The software GraphPad Instat version 3.0 for the Windows (Graph Pad Software, San Diego, USA) was used. Data were initially checked for the normality (Kolmogorov and Smirnov test) and homogeneity (Bartlett test). For the heart and kidney weight, these criteria were satisfied and the data were analyzed by the ANOVA. For alkaline phosphatase in the liver and fluoride concentration in the plasma and liver, data had normal distribution, but there was no homogeneity of standard deviations. They were then analyzed by the ANOVA after logarithmic transformation. Tukey's test was used as post hoc for the ANOVA. Data related to liver weight were not homogenous and were then analyzed by a nonparametric test (Kruskal-Wallis). The level of significance in all the cases was set at 5%.

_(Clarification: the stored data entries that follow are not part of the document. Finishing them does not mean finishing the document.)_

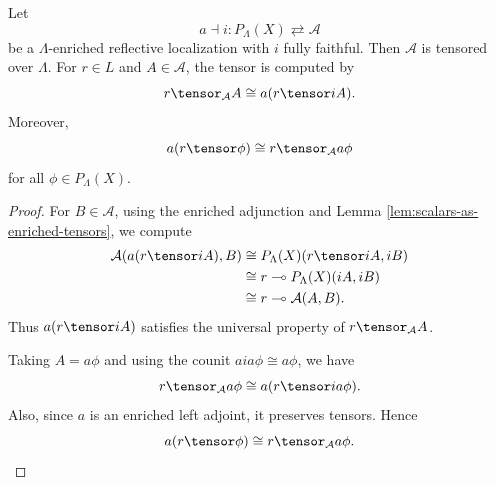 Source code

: \begin{lemma}
\label{lem:tensors-in-reflective-localization}
Let
\[
    a\dashv i:
    P_\Lambda(X)\rightleftarrows\mathcal A
\]
be a \(\Lambda\)-enriched reflective localization with \(i\) fully faithful. Then
\(\mathcal A\) is tensored over \(\Lambda\). For \(r\in L\) and \(A\in\mathcal A\),
the tensor is computed by
\[
    r\tensor_{\mathcal A}A
    \cong
    a(r\tensor iA).
\]
Moreover,
\[
    a(r\tensor\phi)
    \cong
    r\tensor_{\mathcal A}a\phi
\]
for all \(\phi\in P_\Lambda(X)\).
\end{lemma}

\begin{proof}
For \(B\in\mathcal A\), using the enriched adjunction and Lemma
\ref{lem:scalars-as-enriched-tensors}, we compute
\[
\begin{aligned}
\mathcal A(a(r\tensor iA),B)
&\cong
P_\Lambda(X)(r\tensor iA,iB)
\\
&\cong
r\multimap P_\Lambda(X)(iA,iB)
\\
&\cong
r\multimap \mathcal A(A,B).
\end{aligned}
\]
Thus \(a(r\tensor iA)\) satisfies the universal property of
\(r\tensor_{\mathcal A}A\).

Taking \(A=a\phi\) and using the counit \(aia\phi\cong a\phi\), we have
\[
    r\tensor_{\mathcal A}a\phi
    \cong
    a(r\tensor ia\phi).
\]
Also, since \(a\) is an enriched left adjoint, it preserves tensors. Hence
\[
    a(r\tensor\phi)
    \cong
    r\tensor_{\mathcal A}a\phi.
\]
\end{proof}

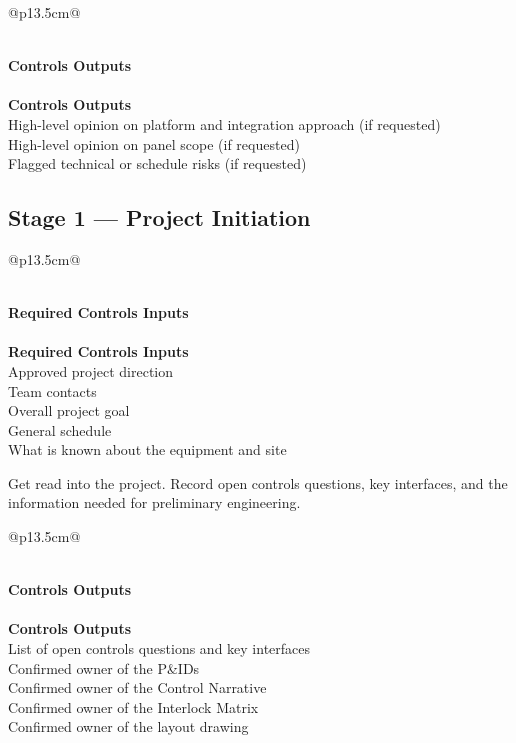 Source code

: \begin{longtable}{@{}p{13.5cm}@{}}
\caption{Stage 0 --- Controls Outputs}\label{tab:stage0-outputs} \\
\toprule
{}\textbf{Controls Outputs} \\
\midrule
\endfirsthead
{} \\
\toprule
{}\textbf{Controls Outputs} \\
\midrule
\endhead
High-level opinion on platform and integration approach (if requested) \\
High-level opinion on panel scope (if requested) \\
Flagged technical or schedule risks (if requested) \\
\bottomrule
\end{longtable}

\subsection{Stage 1 --- Project Initiation}

\begin{longtable}{@{}p{13.5cm}@{}}
\caption{Stage 1 --- Required Controls Inputs}\label{tab:stage1-inputs} \\
\toprule
{}\textbf{Required Controls Inputs} \\
\midrule
\endfirsthead
{} \\
\toprule
{}\textbf{Required Controls Inputs} \\
\midrule
\endhead
Approved project direction \\
Team contacts \\
Overall project goal \\
General schedule \\
What is known about the equipment and site \\
\bottomrule
\end{longtable}

Get read into the project. Record open controls questions, key interfaces, and the information needed for preliminary engineering.

\begin{longtable}{@{}p{13.5cm}@{}}
\caption{Stage 1 --- Controls Outputs}\label{tab:stage1-outputs} \\
\toprule
{}\textbf{Controls Outputs} \\
\midrule
\endfirsthead
{} \\
\toprule
{}\textbf{Controls Outputs} \\
\midrule
\endhead
List of open controls questions and key interfaces \\
Confirmed owner of the P\&IDs \\
Confirmed owner of the Control Narrative \\
Confirmed owner of the Interlock Matrix \\
Confirmed owner of the layout drawing \\
\bottomrule
\end{longtable}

In general, there was a decrease in the weight of the organs with the increase in fluoride concentrations given to the animals (Table 1). Significant differences were observed for the liver (KW=12.178) between the control group and the group treated with 50 ppm F. Significant differences were also detected for the kidney (F = 4.654). Control group was significantly different from the groups that received 15 and 50 ppm F.
Significant differences were also found for the hearts (F = 6.675). In this case, group III was significantly different from the groups II and IV.

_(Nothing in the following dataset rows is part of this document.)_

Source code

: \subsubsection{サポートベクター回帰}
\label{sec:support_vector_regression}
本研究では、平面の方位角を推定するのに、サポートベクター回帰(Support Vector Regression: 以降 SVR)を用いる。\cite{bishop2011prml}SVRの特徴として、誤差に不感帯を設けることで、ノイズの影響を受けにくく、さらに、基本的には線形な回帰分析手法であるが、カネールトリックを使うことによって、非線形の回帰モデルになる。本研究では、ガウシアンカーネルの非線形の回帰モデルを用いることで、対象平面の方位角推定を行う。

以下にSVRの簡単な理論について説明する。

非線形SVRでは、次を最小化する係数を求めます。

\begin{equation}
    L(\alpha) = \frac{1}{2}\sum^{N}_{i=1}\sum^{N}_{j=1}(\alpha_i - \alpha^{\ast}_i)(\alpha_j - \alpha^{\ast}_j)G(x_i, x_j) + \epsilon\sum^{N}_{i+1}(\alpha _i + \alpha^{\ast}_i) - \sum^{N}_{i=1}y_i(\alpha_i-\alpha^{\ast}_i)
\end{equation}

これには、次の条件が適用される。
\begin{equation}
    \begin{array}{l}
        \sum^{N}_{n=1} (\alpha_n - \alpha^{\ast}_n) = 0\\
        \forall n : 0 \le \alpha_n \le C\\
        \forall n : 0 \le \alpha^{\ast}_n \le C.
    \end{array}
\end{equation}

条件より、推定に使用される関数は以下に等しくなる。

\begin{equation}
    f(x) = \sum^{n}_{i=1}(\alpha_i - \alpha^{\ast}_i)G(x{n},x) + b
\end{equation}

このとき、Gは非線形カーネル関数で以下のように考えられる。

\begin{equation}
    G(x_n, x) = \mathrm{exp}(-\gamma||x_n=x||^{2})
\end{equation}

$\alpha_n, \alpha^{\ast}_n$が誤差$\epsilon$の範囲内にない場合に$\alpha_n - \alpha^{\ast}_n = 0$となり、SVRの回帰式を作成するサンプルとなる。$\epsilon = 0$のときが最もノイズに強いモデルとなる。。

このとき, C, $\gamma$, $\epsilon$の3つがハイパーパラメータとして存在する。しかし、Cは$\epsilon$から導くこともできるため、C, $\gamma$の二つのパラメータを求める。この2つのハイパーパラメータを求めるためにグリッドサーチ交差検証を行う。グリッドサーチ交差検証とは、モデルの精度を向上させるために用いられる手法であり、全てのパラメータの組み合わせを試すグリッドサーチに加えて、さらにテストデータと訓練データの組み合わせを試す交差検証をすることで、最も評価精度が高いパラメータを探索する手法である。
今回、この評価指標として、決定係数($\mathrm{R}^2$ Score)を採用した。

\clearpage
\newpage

Analysis of fluoride concentration
The analysis of the fluoride concentration in the plasma, kidney, liver and heart can be seen in Table 2. There was an increase in the plasma fluoride concentrations with the increase in fluoride concentration administered in the drinking water (F = 36.65). Significant differences were found between all the groups, except for the group II when compared with the control group. The same trend was seen for the liver (F = 44.09). There was a significant difference between all the groups, except for the group III compared to group IV.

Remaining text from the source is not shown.